■ Your task ■
Report all lines in the records that hold the string "edges".

■ Exercise inputs ■
▼

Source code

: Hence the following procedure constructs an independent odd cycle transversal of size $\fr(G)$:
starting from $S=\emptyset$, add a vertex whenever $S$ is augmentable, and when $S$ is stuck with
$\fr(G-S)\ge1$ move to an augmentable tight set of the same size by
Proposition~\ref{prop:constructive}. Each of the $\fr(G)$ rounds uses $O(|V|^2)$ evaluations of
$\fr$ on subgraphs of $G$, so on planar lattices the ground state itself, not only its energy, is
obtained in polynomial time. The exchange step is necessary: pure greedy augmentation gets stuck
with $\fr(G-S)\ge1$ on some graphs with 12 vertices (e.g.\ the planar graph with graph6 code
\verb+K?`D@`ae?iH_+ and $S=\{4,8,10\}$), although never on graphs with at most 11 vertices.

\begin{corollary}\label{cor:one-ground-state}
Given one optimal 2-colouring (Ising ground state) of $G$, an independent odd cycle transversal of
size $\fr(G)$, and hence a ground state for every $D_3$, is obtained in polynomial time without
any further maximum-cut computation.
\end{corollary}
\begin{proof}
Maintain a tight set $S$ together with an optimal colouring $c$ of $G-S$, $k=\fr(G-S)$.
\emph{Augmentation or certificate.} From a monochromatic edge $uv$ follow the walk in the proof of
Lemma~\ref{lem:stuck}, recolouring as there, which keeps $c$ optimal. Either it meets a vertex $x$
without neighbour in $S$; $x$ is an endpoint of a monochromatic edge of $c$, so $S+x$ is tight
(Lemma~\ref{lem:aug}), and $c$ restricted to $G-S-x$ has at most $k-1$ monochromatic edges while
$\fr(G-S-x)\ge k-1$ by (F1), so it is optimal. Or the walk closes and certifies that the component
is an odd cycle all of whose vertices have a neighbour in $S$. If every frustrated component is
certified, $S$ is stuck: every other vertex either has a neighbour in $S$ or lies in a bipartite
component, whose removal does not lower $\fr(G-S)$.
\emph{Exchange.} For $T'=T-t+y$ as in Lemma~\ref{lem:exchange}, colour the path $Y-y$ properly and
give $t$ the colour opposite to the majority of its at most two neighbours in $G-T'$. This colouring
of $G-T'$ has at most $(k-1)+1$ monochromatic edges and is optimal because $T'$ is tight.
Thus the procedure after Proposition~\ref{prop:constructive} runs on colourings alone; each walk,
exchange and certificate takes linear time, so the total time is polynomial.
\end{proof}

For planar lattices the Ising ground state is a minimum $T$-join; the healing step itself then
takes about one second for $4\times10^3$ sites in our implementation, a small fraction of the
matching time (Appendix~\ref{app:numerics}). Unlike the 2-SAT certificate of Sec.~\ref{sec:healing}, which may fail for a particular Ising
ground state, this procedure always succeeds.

▲

■ Reply ■
(Lemma~\ref{lem:aug}), and $c$ restricted to $G-S-x$ has at most $k-1$ monochromatic edges while
of $G-T'$ has at most $(k-1)+1$ monochromatic edges and is optimal because $T'$ is tight.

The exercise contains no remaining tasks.